◆ **Directions**: Return the entries in full, exactly as written.

───── Information provided ─────

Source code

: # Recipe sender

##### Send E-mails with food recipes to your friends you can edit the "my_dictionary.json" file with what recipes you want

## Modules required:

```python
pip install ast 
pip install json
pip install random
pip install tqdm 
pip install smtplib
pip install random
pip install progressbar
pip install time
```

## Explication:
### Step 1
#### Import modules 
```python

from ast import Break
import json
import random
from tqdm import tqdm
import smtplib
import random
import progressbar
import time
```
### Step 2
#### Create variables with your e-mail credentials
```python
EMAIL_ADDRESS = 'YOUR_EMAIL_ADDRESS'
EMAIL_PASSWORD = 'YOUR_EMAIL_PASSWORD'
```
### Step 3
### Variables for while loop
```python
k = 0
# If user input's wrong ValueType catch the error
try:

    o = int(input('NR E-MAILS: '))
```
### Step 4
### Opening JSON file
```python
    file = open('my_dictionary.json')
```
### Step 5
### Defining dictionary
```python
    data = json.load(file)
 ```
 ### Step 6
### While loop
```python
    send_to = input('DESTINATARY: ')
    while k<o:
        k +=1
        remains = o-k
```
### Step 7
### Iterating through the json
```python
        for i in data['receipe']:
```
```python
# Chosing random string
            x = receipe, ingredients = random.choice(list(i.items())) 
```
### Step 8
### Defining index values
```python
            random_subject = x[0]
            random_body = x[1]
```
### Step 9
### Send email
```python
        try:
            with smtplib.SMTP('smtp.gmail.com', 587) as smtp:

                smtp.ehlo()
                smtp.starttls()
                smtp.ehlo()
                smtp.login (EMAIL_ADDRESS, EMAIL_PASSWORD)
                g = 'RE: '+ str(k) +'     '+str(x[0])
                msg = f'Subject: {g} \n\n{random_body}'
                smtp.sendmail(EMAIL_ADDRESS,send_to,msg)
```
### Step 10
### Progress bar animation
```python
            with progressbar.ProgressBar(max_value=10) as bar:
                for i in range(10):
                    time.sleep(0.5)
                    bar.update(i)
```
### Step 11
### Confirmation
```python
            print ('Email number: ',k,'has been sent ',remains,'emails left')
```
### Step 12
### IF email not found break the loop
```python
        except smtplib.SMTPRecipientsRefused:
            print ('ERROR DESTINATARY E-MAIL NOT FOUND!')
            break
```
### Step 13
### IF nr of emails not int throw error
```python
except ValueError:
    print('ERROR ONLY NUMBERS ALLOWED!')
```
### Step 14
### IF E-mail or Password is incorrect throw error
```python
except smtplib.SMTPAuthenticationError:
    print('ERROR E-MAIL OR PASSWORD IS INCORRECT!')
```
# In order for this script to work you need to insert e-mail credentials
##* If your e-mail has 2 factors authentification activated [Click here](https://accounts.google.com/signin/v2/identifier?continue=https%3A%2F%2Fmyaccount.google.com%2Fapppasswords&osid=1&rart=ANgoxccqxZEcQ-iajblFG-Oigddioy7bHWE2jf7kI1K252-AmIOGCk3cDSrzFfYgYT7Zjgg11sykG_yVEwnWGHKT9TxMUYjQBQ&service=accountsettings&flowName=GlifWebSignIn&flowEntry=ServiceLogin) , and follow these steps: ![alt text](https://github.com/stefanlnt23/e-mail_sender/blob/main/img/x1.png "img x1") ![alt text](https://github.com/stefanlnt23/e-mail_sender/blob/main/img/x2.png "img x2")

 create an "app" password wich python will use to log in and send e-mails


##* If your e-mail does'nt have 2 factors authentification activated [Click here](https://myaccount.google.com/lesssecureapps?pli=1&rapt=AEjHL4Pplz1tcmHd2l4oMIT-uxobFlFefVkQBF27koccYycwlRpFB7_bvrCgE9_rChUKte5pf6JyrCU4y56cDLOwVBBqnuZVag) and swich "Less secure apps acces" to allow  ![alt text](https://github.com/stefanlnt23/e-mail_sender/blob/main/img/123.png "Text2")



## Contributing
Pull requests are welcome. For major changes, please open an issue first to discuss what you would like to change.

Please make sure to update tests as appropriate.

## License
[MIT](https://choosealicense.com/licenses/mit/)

─────

◆ **Written solution**:
Source code

: # Recipe sender

##### Send E-mails with food recipes to your friends you can edit the "my_dictionary.json" file with what recipes you want

## Modules required:

```python
pip install ast 
pip install json
pip install random
pip install tqdm 
pip install smtplib
pip install random
pip install progressbar
pip install time
```

## Explication:
### Step 1
#### Import modules 
```python

from ast import Break
import json
import random
from tqdm import tqdm
import smtplib
import random
import progressbar
import time
```
### Step 2
#### Create variables with your e-mail credentials
```python
EMAIL_ADDRESS = 'YOUR_EMAIL_ADDRESS'
EMAIL_PASSWORD = 'YOUR_EMAIL_PASSWORD'
```
### Step 3
### Variables for while loop
```python
k = 0
# If user input's wrong ValueType catch the error
try:

    o = int(input('NR E-MAILS: '))
```
### Step 4
### Opening JSON file
```python
    file = open('my_dictionary.json')
```
### Step 5
### Defining dictionary
```python
    data = json.load(file)
 ```
 ### Step 6
### While loop
```python
    send_to = input('DESTINATARY: ')
    while k<o:
        k +=1
        remains = o-k
```
### Step 7
### Iterating through the json
```python
        for i in data['receipe']:
```
```python
# Chosing random string
            x = receipe, ingredients = random.choice(list(i.items())) 
```
### Step 8
### Defining index values
```python
            random_subject = x[0]
            random_body = x[1]
```
### Step 9
### Send email
```python
        try:
            with smtplib.SMTP('smtp.gmail.com', 587) as smtp:

                smtp.ehlo()
                smtp.starttls()
                smtp.ehlo()
                smtp.login (EMAIL_ADDRESS, EMAIL_PASSWORD)
                g = 'RE: '+ str(k) +'     '+str(x[0])
                msg = f'Subject: {g} \n\n{random_body}'
                smtp.sendmail(EMAIL_ADDRESS,send_to,msg)
```
### Step 10
### Progress bar animation
```python
            with progressbar.ProgressBar(max_value=10) as bar:
                for i in range(10):
                    time.sleep(0.5)
                    bar.update(i)
```
### Step 11
### Confirmation
```python
            print ('Email number: ',k,'has been sent ',remains,'emails left')
```
### Step 12
### IF email not found break the loop
```python
        except smtplib.SMTPRecipientsRefused:
            print ('ERROR DESTINATARY E-MAIL NOT FOUND!')
            break
```
### Step 13
### IF nr of emails not int throw error
```python
except ValueError:
    print('ERROR ONLY NUMBERS ALLOWED!')
```
### Step 14
### IF E-mail or Password is incorrect throw error
```python
except smtplib.SMTPAuthenticationError:
    print('ERROR E-MAIL OR PASSWORD IS INCORRECT!')
```
# In order for this script to work you need to insert e-mail credentials
##* If your e-mail has 2 factors authentification activated [Click here](https://accounts.google.com/signin/v2/identifier?continue=https%3A%2F%2Fmyaccount.google.com%2Fapppasswords&osid=1&rart=ANgoxccqxZEcQ-iajblFG-Oigddioy7bHWE2jf7kI1K252-AmIOGCk3cDSrzFfYgYT7Zjgg11sykG_yVEwnWGHKT9TxMUYjQBQ&service=accountsettings&flowName=GlifWebSignIn&flowEntry=ServiceLogin) , and follow these steps: ![alt text](https://github.com/stefanlnt23/e-mail_sender/blob/main/img/x1.png "img x1") ![alt text](https://github.com/stefanlnt23/e-mail_sender/blob/main/img/x2.png "img x2")

 create an "app" password wich python will use to log in and send e-mails


##* If your e-mail does'nt have 2 factors authentification activated [Click here](https://myaccount.google.com/lesssecureapps?pli=1&rapt=AEjHL4Pplz1tcmHd2l4oMIT-uxobFlFefVkQBF27koccYycwlRpFB7_bvrCgE9_rChUKte5pf6JyrCU4y56cDLOwVBBqnuZVag) and swich "Less secure apps acces" to allow  ![alt text](https://github.com/stefanlnt23/e-mail_sender/blob/main/img/123.png "Text2")



## Contributing
Pull requests are welcome. For major changes, please open an issue first to discuss what you would like to change.

Please make sure to update tests as appropriate.

## License
[MIT](https://choosealicense.com/licenses/mit/)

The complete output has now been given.